In deze uitspraak beoordeelt de rechtbank Den Haag het beroep van een Syrische eiser tegen de afwijzing van zijn asielaanvraag. Eiser, geboren in 1978, diende op 9 september 2021 een aanvraag in voor een verblijfsvergunning asiel, welke door de staatssecretaris van Justitie en Veiligheid op 20 mei 2023 als kennelijk ongegrond werd afgewezen. De rechtbank heeft het beroep op 27 juni 2023 behandeld, waarbij de zitting werd geschorst in afwachting van een uitspraak van het Hof van Justitie van de Europese Unie over de Terugkeerrichtlijn. Na de uitspraak van het Hof heeft de rechtbank partijen gevraagd om te reageren, maar omdat beide partijen niet tijdig reageerden, heeft de rechtbank zonder nadere zitting uitspraak gedaan.
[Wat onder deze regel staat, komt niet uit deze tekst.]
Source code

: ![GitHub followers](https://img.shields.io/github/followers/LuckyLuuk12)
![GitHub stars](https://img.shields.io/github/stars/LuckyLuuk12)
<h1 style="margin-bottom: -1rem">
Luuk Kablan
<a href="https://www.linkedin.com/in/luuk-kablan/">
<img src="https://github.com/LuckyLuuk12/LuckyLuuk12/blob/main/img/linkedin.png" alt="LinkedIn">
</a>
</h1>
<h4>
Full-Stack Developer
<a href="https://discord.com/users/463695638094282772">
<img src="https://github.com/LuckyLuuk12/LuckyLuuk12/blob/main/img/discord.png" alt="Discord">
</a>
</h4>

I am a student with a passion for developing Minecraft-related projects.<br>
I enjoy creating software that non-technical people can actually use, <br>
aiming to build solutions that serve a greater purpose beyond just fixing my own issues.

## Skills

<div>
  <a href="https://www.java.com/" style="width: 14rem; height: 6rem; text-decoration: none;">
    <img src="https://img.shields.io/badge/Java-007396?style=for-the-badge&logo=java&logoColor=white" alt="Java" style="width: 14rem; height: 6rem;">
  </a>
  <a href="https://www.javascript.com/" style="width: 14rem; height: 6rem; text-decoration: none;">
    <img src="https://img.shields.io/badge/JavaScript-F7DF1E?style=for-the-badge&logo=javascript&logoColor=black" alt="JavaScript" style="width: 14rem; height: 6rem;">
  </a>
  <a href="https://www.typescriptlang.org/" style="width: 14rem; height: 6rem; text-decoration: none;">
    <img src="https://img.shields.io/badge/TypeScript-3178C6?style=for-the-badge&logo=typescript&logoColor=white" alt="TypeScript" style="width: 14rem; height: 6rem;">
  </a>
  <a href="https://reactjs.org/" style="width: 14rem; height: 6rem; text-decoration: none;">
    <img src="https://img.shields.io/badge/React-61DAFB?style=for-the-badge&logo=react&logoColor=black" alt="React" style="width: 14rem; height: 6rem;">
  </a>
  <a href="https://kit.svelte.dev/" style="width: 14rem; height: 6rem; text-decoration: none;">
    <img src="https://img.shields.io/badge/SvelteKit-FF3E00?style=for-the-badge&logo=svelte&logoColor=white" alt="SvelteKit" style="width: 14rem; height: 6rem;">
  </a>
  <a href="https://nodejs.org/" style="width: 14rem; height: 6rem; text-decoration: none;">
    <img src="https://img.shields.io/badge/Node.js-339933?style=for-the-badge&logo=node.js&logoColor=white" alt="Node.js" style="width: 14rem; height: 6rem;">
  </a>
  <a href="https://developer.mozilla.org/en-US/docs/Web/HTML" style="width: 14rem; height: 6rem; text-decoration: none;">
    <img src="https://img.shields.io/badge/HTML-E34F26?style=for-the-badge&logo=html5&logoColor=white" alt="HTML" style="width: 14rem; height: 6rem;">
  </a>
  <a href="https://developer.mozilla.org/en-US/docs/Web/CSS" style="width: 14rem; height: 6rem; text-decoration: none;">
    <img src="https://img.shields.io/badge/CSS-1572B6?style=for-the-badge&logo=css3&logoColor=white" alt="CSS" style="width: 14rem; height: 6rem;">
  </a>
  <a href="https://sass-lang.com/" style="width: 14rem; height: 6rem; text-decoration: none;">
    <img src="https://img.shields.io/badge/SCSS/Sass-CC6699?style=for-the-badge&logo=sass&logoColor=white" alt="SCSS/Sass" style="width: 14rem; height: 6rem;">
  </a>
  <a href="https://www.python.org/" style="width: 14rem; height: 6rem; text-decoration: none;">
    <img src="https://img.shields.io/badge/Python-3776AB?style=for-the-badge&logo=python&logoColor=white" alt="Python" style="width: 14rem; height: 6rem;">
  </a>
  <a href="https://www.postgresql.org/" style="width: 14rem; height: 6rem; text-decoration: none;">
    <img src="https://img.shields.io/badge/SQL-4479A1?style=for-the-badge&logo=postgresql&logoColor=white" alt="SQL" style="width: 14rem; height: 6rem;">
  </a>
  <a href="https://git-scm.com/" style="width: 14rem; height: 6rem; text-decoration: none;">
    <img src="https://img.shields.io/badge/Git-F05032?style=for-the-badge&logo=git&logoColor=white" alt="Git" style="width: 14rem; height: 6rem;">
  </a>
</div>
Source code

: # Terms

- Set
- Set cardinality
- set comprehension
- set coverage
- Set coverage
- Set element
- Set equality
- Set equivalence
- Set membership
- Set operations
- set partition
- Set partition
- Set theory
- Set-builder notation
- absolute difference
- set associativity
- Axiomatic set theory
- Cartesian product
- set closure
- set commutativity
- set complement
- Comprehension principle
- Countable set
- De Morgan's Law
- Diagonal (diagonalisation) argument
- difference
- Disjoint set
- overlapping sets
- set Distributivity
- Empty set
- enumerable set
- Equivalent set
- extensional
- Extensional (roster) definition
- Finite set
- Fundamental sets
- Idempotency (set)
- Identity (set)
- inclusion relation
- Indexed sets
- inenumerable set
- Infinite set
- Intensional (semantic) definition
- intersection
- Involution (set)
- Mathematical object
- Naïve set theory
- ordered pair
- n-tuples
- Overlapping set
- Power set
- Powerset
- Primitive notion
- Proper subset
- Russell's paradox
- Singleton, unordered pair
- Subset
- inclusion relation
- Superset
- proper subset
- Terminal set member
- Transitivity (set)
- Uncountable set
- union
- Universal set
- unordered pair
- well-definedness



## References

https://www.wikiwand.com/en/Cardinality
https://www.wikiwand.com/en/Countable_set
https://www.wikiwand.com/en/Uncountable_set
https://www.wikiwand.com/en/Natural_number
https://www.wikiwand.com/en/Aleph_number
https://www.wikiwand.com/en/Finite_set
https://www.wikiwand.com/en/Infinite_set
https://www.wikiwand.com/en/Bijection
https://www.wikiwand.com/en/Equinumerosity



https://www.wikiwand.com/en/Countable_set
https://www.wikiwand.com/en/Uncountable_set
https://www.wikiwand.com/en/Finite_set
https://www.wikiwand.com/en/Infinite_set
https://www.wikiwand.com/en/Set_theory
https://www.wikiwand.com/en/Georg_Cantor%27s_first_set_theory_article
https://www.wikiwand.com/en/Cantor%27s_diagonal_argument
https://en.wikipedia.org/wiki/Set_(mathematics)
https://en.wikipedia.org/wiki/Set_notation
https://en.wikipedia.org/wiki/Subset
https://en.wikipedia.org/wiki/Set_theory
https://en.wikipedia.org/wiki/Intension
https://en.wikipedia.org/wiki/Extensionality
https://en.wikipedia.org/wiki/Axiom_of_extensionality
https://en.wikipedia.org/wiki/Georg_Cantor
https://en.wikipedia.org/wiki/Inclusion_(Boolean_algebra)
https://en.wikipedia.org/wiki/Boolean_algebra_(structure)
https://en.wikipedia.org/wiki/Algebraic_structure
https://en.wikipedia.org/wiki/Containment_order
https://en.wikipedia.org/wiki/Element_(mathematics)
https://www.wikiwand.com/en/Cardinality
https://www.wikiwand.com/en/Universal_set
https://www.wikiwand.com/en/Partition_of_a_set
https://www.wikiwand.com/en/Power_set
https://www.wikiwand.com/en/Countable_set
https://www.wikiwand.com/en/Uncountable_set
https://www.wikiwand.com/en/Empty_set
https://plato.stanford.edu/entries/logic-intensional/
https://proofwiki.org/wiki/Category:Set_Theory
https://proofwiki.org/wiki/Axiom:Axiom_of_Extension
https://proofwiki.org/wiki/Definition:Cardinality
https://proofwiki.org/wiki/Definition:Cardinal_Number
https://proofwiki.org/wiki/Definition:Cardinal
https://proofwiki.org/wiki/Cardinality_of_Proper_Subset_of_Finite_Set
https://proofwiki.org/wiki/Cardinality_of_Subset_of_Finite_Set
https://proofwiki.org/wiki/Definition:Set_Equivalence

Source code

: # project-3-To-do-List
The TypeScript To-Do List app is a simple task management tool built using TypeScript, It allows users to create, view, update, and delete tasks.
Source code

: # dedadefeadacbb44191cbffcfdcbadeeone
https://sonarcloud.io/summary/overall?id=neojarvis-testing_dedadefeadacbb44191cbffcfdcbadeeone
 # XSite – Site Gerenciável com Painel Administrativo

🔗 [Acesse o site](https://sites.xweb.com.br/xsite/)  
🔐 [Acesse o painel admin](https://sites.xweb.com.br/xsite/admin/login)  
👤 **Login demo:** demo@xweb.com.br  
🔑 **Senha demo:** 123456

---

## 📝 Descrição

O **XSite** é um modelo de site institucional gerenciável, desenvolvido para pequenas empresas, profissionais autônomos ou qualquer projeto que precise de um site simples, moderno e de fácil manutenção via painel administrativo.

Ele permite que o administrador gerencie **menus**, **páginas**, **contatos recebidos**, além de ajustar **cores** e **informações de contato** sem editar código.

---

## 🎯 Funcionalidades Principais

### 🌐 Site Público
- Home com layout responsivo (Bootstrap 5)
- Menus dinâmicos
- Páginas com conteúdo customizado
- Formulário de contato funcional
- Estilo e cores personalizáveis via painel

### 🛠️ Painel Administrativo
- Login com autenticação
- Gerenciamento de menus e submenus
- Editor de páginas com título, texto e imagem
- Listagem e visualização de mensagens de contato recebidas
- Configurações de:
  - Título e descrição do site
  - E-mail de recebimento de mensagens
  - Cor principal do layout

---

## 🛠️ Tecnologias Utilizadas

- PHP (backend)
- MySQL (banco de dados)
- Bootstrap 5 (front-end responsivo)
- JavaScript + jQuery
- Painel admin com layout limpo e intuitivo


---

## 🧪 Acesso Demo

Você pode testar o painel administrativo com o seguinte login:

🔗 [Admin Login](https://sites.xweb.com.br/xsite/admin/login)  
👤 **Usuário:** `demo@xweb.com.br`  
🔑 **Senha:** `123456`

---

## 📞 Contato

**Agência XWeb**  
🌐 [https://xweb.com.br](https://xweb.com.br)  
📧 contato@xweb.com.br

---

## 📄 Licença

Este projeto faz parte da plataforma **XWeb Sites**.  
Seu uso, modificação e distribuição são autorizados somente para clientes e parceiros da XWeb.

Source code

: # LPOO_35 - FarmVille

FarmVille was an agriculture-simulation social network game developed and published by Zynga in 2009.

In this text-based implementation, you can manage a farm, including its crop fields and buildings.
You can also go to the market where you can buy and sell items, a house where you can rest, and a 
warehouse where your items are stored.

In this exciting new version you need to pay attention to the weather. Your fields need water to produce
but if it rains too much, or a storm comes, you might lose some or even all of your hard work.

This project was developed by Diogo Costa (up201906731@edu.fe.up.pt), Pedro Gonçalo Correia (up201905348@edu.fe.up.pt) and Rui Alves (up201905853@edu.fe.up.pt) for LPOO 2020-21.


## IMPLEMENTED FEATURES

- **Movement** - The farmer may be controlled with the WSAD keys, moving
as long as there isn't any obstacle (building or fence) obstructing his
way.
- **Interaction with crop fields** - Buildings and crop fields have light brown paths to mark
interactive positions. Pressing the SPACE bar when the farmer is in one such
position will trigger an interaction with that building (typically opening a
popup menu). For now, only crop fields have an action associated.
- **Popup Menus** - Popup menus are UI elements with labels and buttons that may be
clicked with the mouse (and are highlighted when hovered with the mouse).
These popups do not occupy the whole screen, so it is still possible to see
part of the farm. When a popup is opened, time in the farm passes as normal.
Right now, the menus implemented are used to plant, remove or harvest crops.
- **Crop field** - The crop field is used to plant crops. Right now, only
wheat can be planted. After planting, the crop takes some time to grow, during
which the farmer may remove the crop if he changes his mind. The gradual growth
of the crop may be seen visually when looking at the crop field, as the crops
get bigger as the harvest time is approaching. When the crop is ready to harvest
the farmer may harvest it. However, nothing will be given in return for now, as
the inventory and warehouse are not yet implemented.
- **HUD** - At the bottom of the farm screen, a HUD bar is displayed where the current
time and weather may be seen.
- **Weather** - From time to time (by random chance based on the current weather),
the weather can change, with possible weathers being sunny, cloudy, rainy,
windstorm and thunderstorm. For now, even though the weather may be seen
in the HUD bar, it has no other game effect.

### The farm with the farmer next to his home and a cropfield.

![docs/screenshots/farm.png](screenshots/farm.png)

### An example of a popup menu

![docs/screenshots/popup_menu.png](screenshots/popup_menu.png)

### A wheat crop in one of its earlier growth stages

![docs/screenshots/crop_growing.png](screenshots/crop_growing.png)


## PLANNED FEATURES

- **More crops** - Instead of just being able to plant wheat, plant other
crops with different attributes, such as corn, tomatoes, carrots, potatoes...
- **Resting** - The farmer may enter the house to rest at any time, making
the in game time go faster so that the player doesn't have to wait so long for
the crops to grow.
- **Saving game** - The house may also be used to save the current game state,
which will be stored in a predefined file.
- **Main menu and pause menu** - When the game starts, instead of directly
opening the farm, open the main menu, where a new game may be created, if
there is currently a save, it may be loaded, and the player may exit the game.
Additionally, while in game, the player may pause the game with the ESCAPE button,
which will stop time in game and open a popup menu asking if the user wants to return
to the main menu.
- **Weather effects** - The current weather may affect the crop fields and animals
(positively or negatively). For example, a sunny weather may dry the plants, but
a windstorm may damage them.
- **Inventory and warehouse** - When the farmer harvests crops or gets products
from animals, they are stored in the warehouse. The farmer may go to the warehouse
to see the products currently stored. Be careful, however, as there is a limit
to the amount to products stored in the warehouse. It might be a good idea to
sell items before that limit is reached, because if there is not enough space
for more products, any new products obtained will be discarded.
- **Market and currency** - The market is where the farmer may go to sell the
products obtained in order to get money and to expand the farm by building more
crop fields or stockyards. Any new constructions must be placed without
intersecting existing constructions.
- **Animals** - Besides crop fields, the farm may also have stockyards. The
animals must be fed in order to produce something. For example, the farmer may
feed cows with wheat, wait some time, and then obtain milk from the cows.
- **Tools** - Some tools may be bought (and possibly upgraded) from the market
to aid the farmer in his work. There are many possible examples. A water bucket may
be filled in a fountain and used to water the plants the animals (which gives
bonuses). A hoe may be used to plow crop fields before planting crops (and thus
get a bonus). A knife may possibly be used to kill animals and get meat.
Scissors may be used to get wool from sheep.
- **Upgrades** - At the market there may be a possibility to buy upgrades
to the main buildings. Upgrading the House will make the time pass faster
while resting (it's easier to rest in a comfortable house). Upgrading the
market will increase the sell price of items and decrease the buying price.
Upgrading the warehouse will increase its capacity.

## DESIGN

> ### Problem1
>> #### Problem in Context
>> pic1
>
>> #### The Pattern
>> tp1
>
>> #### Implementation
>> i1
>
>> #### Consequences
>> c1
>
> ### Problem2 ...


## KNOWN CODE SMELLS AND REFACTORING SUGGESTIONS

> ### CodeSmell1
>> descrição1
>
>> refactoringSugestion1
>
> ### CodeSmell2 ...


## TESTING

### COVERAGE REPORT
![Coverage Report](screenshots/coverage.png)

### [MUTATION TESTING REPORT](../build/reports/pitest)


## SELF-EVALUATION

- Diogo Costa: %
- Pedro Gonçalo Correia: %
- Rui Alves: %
Eiser heeft zijn asielaanvraag onderbouwd met de stelling dat hij in 2013 heeft deelgenomen aan een demonstratie tegen het regime in Syrië, waarna de inlichtingendienst zijn familie heeft ondervraagd. Verweerder heeft echter geconcludeerd dat eiser niet aannemelijk heeft gemaakt dat hij momenteel nog gegronde vrees heeft voor vervolging. De rechtbank oordeelt dat verweerder terecht heeft vastgesteld dat eiser een ernstig misdrijf heeft gepleegd, wat hem uitsluit van subsidiaire bescherming. Echter, de rechtbank oordeelt dat het terugkeerbesluit en het inreisverbod ten onrechte zijn opgelegd, omdat dit in strijd is met het Unierecht.
De rechtbank vernietigt het bestreden besluit voor zover het een terugkeerbesluit en inreisverbod inhoudt, maar laat de afwijzing van de asielaanvraag als kennelijk ongegrond in stand. De rechtbank veroordeelt verweerder in de proceskosten van eiser tot een bedrag van € 2.187,50.